__Assignment__: In the data below, which lines hold "todas"? Copy every one.

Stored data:
_____

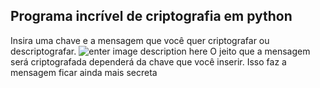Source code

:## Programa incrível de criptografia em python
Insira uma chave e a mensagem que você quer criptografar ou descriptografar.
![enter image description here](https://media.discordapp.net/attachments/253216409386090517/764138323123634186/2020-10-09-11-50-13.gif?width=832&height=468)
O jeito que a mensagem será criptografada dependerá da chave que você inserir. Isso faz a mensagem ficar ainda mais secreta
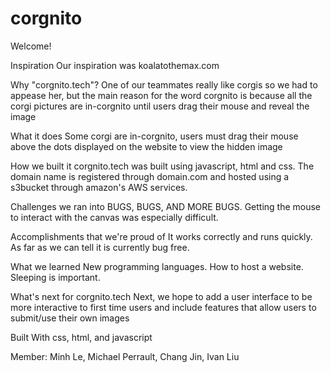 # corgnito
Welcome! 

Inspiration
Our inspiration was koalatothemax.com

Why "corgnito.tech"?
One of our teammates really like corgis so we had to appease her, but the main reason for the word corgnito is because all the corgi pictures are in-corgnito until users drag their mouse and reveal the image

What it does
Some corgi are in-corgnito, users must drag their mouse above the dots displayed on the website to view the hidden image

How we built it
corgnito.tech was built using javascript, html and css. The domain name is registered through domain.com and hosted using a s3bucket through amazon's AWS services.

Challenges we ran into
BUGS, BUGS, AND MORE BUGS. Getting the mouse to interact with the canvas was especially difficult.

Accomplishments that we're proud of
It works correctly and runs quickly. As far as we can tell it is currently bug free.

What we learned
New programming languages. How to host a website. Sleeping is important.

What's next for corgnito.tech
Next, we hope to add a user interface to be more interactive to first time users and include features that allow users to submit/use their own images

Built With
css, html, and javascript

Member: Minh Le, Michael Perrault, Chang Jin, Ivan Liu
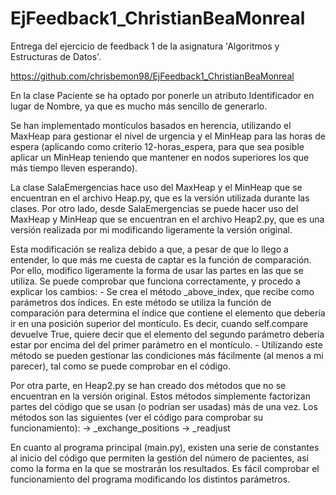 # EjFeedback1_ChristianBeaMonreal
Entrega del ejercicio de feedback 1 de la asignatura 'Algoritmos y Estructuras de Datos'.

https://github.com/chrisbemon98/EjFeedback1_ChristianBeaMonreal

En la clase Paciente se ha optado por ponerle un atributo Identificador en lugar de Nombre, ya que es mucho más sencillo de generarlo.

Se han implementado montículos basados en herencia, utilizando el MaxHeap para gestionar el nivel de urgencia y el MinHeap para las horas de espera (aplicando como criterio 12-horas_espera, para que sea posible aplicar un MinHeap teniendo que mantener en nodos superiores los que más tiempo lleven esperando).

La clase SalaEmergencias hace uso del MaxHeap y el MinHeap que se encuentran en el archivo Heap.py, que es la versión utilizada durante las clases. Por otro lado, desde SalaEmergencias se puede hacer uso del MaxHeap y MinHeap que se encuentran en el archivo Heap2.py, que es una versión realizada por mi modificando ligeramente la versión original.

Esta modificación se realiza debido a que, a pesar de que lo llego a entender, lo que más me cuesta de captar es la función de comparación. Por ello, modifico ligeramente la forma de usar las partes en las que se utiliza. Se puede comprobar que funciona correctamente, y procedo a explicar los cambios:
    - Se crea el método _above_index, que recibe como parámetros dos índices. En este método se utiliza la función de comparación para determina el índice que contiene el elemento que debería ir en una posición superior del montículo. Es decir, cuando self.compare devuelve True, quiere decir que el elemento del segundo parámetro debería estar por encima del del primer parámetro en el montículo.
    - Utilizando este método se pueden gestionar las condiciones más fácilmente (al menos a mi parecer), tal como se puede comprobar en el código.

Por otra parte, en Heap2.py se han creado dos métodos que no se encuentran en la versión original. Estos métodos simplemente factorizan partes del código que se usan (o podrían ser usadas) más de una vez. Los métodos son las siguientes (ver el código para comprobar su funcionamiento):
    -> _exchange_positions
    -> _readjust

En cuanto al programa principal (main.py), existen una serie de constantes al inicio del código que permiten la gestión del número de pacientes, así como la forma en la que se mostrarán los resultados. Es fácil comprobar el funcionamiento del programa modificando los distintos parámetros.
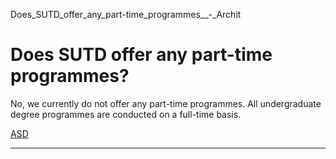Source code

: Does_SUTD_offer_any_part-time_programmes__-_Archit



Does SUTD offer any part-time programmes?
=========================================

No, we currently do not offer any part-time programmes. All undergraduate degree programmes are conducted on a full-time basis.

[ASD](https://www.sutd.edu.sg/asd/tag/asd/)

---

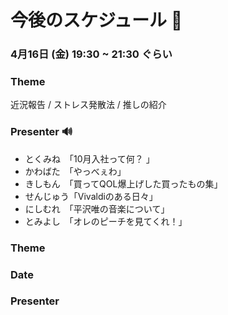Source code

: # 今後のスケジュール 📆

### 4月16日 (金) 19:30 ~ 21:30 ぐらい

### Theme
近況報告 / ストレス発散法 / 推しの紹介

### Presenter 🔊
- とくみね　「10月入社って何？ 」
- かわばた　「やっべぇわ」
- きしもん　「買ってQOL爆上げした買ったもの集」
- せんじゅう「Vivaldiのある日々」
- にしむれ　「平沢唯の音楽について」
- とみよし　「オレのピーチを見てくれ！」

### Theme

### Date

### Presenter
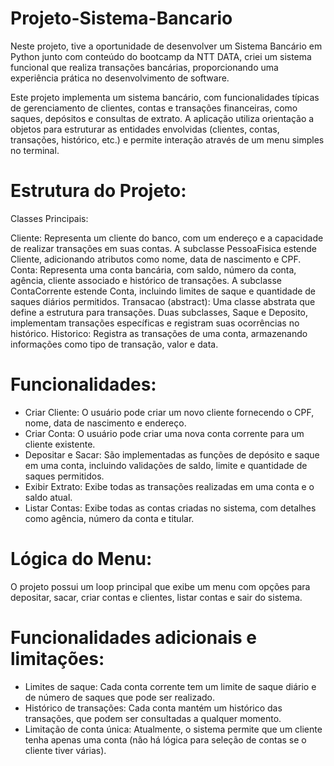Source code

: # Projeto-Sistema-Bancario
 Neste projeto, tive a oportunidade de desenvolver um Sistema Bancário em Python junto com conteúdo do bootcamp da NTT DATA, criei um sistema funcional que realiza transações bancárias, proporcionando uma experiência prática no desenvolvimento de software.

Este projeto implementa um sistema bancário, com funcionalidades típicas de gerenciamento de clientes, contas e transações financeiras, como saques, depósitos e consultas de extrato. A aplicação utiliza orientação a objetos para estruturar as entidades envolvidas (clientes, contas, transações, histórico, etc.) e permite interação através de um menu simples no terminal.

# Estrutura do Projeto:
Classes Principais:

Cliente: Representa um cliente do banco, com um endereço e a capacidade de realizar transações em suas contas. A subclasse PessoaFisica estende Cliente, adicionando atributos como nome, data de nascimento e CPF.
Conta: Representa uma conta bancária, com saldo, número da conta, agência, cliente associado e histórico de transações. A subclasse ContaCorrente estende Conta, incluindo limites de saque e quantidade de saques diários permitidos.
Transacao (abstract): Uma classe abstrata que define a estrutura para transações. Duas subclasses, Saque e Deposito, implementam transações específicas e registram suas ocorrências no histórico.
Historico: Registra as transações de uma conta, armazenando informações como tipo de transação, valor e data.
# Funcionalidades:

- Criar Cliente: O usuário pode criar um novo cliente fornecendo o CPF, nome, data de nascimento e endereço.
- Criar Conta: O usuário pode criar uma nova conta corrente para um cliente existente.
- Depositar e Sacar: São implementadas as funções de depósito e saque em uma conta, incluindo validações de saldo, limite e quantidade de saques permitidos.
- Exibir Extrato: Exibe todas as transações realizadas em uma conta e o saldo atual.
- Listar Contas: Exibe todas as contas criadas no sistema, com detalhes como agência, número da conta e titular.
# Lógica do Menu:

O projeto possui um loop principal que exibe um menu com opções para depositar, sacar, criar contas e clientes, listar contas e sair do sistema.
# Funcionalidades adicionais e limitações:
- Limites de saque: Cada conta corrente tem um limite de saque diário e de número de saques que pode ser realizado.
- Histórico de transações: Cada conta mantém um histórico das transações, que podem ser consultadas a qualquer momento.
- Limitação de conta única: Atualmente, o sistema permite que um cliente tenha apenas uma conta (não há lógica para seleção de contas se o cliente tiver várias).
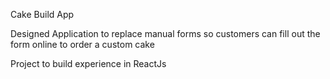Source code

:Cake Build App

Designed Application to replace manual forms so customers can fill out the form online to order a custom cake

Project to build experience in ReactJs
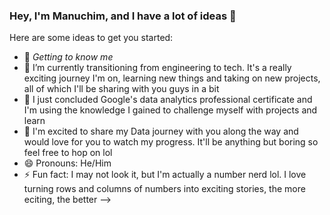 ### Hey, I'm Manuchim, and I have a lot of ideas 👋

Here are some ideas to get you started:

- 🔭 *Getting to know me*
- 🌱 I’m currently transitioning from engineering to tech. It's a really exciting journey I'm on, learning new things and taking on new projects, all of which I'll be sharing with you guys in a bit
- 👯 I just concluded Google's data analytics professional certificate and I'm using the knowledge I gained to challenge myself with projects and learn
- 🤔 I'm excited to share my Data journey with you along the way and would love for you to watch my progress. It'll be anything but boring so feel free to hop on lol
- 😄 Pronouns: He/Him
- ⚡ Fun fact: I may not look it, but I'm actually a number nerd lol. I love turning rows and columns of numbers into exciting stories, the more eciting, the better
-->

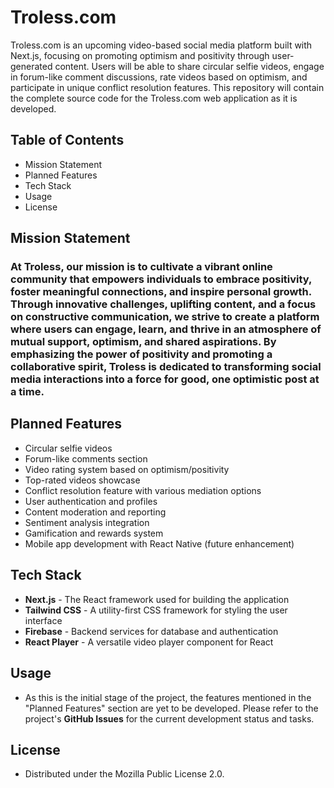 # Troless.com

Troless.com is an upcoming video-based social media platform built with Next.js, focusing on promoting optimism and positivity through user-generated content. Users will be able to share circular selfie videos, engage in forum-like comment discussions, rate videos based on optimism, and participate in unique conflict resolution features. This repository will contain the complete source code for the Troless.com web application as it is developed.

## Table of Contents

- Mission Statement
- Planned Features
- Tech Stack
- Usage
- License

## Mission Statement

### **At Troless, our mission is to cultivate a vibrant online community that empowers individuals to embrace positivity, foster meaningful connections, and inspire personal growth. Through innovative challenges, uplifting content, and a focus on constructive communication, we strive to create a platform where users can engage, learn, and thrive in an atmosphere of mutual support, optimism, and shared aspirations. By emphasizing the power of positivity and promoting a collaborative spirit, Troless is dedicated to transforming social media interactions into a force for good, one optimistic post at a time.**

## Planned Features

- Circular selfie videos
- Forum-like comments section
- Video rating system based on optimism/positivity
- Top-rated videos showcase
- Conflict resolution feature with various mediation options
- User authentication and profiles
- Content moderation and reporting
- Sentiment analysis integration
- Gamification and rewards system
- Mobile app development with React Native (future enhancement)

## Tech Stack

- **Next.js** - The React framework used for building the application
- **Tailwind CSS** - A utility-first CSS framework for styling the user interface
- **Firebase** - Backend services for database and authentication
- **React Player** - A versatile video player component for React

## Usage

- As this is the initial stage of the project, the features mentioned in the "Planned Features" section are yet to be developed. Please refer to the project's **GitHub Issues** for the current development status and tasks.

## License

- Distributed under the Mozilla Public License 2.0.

_____

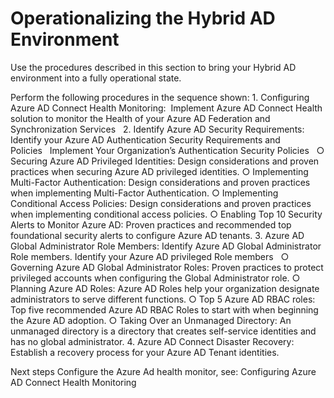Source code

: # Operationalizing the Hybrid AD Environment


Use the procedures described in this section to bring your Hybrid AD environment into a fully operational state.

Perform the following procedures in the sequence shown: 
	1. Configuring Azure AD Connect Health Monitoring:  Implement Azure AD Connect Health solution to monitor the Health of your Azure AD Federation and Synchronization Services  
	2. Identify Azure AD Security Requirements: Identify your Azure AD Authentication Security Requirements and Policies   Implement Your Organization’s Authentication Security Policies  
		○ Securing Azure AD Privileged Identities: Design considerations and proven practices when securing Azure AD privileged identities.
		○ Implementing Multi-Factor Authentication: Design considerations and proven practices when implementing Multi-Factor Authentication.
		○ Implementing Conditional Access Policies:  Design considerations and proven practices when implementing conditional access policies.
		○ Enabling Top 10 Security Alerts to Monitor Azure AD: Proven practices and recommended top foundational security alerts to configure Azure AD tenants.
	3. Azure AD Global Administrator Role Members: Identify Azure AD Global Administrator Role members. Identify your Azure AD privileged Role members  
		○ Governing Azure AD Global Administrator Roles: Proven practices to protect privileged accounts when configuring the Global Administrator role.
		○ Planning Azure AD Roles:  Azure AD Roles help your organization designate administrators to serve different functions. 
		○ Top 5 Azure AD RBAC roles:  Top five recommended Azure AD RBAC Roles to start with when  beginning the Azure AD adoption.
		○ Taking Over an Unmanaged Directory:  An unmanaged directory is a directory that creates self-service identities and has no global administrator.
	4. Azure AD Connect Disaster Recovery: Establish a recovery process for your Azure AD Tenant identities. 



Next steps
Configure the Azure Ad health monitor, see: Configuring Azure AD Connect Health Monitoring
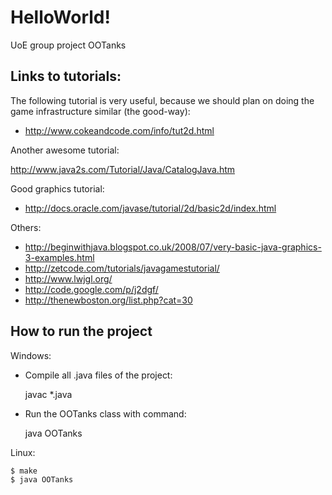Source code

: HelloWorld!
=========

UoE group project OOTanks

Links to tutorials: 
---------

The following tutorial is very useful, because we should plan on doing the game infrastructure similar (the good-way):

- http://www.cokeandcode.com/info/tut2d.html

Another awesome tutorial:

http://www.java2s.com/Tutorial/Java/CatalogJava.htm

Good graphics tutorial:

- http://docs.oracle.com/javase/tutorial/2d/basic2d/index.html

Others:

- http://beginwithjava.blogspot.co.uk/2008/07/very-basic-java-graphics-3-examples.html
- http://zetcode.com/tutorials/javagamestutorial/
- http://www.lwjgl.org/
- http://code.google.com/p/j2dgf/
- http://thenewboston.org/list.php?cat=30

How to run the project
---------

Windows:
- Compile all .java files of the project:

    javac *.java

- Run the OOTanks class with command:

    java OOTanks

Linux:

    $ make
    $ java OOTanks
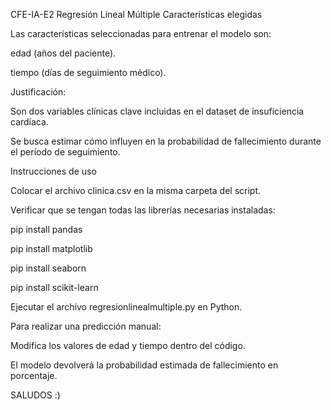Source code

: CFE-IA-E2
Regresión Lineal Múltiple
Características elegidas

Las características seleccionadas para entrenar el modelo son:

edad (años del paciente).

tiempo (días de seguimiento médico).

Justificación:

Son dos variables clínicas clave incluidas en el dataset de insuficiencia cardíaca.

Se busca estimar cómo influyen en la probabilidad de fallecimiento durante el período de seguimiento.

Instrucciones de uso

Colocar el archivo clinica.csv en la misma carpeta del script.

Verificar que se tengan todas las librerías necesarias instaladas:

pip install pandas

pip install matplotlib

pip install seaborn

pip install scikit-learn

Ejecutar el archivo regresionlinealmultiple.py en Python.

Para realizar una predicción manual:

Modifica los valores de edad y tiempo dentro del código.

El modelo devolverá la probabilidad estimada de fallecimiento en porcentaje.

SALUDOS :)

_____

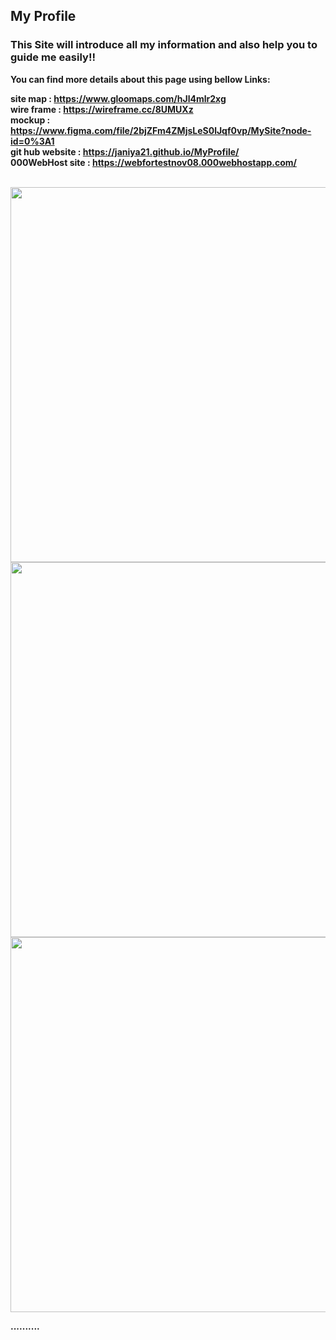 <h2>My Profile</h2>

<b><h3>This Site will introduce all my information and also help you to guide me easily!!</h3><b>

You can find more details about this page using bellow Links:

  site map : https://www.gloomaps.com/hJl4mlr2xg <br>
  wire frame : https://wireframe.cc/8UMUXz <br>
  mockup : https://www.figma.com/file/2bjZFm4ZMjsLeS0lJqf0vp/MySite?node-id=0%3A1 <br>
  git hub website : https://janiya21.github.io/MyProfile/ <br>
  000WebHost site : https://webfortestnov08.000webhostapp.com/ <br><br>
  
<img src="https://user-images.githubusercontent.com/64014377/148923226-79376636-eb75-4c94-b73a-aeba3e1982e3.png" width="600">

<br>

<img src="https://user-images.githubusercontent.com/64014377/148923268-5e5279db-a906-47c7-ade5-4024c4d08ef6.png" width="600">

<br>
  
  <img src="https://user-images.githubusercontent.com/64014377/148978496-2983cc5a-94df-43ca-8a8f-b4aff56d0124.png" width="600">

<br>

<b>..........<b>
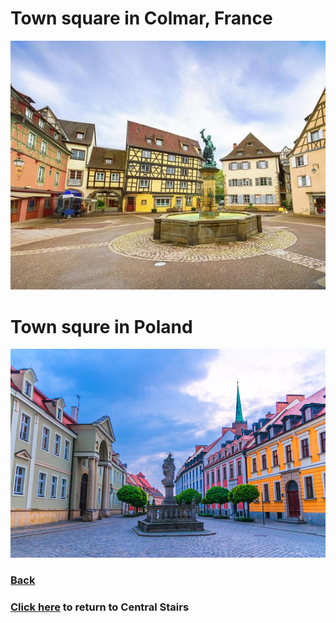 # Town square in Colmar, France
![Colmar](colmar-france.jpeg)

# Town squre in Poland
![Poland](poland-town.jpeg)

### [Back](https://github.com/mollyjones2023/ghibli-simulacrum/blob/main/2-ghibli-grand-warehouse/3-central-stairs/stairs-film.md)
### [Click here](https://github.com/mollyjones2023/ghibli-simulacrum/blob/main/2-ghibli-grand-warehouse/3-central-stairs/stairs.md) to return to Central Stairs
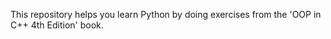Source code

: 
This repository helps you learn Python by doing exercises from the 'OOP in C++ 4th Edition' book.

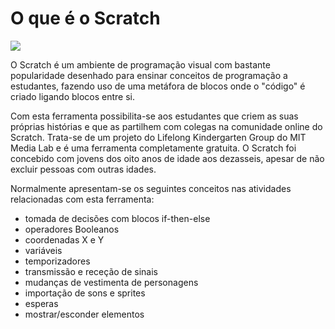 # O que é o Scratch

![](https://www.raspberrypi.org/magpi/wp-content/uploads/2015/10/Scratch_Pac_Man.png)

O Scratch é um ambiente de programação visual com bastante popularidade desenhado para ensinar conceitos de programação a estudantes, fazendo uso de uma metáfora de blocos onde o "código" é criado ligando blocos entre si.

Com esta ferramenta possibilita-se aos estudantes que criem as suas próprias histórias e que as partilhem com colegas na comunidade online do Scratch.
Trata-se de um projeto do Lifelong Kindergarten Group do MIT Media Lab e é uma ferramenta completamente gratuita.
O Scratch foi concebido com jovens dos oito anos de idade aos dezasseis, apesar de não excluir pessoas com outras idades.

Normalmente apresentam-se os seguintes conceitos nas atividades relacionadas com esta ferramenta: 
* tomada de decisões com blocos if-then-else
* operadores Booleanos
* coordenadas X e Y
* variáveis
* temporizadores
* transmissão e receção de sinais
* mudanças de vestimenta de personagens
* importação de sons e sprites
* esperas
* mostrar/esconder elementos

_____

__Solution to this task__:
- Exibir Extrato: Exibe todas as transações realizadas em uma conta e o saldo atual.
- Listar Contas: Exibe todas as contas criadas no sistema, com detalhes como agência, número da conta e titular.
Verificar que se tengan todas las librerías necesarias instaladas:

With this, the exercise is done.